Namun, tiba-tiba, sebuah perasaan menggelitik muncul di hatinya. Sebuah ingatan tentang seseorang, tentang putrinya, Susan. Suara lembutnya terdengar di telinga Sigit, membangkitkan rasa rindu yang kuat. Dia teringat betapa ia belum siap meninggalkan dunia ini. Dia belum siap untuk berpisah dengan orang yang paling ia cintai. Dengan kesadaran itu, langkahnya terhenti.
“Tapi tiba-tiba... Papa merasa ada yang salah. Papa tersadar, Susan. Papa bangun lagi.” Sigit tersenyum lemah. “Papa tidak mau pergi. Papa belum siap. Papa ingat kamu, Susan.”
Susan menghela nafas lega, matanya berkaca-kaca. “Pa, aku sangat senang Papa bangun.” Susan memeluk ayahnya. Airmatanya terjatuh.
Sigit tertawa pelan, meski suaranya hampir tak terdengar. “Kamu pasti lelah, ya, menjaga Papa begini?” Dia menatap putrinya dengan tatapan sayang. “Wajah kamu pucat. Istirahatlah, Susan. Kamu harus tidur.”
Susan memandang ayahnya dan mengangguk pelan. Dengan hati-hati, dia berjalan menuju sofa di sudut kamar VIP rumah sakit, meletakkan tasnya, dan duduk. Dia melihat jam dinding yang menunjukkan pukul satu siang. Matanya perlahan terpejam, dan ia pun tertidur di sana, di antara harapan dan kenyataan yang berbaur.
Namun, saat terbangun, sesuatu yang aneh terjadi. Susan memeriksa jam dinding lagi. Jam masih menunjukkan pukul satu siang! Dia tercengang, heran, dan melihat sekeliling. Ayahnya masih terbaring di ranjang, masih tidur. Sigit tampak sangat tenang, tak seperti sebelumnya.

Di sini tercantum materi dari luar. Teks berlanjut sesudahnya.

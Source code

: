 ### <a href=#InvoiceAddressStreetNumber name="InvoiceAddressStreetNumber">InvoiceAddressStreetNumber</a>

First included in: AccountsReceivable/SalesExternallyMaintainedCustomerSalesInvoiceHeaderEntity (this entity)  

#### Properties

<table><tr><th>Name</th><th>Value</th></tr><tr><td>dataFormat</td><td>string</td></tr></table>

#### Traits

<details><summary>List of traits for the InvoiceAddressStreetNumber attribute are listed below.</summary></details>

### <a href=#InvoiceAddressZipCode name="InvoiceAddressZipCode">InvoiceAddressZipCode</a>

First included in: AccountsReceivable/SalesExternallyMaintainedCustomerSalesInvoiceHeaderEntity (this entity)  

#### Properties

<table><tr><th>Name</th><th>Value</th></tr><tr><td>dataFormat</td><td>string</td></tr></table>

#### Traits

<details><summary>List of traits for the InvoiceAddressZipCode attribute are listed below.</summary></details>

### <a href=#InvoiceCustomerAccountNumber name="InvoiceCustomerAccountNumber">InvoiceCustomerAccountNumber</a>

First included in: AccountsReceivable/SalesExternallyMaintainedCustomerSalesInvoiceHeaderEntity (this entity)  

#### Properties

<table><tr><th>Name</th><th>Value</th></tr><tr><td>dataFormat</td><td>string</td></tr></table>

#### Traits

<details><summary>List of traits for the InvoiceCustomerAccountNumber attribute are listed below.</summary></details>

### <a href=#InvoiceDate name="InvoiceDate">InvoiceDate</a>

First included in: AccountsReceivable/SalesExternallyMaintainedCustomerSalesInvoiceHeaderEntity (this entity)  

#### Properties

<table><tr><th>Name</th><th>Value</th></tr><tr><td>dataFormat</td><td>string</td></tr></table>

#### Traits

Baru saja Susan hendak bangkit, pintu kamar terbuka, dan seorang suster masuk.
“Suster, bagaimana keadaan ayah saya?” tanya Susan, masih kebingungan.
Suster itu menatap Susan dengan tatapan yang serius. “Maaf. Kami akan membawa pasien ke kamar jenazah.”
Seketika, tubuh Susan kaku. “Apa? Tidak... tidak mungkin! Tadi, tadi saya ngobrol dengan ayah saya. Kami baru saja bicara!” Suaranya gemetar, tak bisa menerima kenyataan ini.
Suster itu menarik nafas panjang. “Maaf, Nona. Ayah Anda sudah dinyatakan meninggal dunia pukul 12 siang tadi.”